Making sure your child has a great experience at summer camp is a priority whether it is his first time or fifth time. The key is to find out what your child wants to do, give him options and let him have a voice in the process.
Making Learning Fun
Camp can be an excellent way to make learning fun. “It is an educational opportunity and chance for kids to grow and hone their craft whether it is ballet, jazz, contemporary, musical theater, cheer, hip-hop or acrobatics and to meet students from other areas,” said Laura Jesselnick, co-owner of Dance Center Summer Camps. When you as a parent speak fondly of camp, your child will pick up on it. “Have an excited and positive attitude at home and instill it in him because sometimes the child can experience anxiousness about meeting new people and trying new things,” said Jesselnick.
Dr.

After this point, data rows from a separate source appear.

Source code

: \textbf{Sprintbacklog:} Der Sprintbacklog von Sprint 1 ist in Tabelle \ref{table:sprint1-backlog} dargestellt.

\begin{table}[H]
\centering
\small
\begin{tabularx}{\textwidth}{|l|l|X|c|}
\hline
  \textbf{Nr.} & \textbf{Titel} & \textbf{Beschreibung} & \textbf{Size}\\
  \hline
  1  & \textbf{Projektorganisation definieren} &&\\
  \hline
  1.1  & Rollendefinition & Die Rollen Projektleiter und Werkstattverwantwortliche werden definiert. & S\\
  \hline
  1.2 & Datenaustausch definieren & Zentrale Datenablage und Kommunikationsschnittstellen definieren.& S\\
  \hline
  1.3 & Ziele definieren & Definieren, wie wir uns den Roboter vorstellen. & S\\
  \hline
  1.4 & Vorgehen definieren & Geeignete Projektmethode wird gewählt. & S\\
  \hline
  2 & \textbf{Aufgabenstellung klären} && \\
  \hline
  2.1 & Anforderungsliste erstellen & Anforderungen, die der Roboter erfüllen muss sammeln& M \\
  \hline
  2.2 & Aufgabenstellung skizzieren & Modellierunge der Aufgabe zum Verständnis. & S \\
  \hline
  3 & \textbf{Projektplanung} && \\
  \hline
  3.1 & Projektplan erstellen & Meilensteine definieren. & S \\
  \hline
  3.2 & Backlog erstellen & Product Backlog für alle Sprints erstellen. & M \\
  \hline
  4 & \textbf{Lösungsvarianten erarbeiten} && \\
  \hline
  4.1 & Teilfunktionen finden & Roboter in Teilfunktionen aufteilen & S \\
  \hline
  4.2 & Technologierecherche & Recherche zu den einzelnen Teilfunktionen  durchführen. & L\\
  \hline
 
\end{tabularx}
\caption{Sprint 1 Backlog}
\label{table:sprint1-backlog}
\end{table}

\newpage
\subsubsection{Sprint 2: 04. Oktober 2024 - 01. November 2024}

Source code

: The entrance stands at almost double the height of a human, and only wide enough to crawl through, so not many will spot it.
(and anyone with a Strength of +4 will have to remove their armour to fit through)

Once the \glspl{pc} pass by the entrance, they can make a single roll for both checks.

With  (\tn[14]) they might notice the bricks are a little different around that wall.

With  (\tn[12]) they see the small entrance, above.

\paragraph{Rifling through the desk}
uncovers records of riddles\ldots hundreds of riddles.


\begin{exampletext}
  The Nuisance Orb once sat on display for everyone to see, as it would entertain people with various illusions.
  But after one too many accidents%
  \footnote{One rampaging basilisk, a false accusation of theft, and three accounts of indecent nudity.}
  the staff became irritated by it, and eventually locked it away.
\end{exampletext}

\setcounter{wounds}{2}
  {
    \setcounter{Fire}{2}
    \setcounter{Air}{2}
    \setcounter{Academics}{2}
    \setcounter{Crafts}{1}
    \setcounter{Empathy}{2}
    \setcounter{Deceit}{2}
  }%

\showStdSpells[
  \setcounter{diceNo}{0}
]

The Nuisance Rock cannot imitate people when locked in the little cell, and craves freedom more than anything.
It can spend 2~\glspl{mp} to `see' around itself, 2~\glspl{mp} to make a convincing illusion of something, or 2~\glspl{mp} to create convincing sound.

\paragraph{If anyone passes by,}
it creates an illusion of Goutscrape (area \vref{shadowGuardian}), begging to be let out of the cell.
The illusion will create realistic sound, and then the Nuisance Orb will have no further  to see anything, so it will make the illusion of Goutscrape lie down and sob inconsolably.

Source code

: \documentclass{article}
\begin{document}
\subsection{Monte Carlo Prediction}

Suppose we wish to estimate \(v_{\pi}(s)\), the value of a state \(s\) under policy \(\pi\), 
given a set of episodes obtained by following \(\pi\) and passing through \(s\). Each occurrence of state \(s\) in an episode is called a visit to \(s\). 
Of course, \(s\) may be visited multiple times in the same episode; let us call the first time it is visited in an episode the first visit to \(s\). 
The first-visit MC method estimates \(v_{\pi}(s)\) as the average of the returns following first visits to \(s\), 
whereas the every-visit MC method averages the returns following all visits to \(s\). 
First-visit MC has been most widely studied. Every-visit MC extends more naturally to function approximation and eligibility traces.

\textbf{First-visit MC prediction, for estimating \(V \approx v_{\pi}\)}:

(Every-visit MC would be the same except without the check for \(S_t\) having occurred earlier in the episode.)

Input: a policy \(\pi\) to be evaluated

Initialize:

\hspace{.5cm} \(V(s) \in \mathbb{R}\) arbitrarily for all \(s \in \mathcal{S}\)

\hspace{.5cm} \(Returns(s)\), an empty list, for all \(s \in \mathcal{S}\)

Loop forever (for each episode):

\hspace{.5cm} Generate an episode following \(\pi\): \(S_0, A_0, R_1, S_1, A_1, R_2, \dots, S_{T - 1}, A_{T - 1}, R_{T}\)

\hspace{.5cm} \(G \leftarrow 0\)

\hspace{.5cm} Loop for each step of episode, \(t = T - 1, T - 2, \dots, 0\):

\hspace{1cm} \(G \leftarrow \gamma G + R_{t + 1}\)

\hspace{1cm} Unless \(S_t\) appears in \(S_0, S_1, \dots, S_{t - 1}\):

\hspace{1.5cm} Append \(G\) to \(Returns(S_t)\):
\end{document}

Mike Gibbs, CEO of Camp Biz Smart says “Summer camp is a real chance to try out new skills, make interesting friends and gain the confidence that anything is possible.”
Summer camps help children to learn social skills, encourage personal growth by exposing them to new adventures and situations and let them unplug not only from screen time but also the rigor of everyday school life.
According to Kristin Templeman, Communications Director at All Saints’ School, the benefits of camp are a bit different for preschoolers. “Play is fundamental. Summer camps can give children an easier transition to school by introducing them to a schedule, group learning, and interacting with children from different backgrounds.”
Discuss the Options
If your child is unsure about whether camp is a good idea, talk it out. “Camp is part of a maturing and learning process and you want him to recognize that new does not need to cause anxiousness or be scary, but you can validate those feelings,” said Jesselnick.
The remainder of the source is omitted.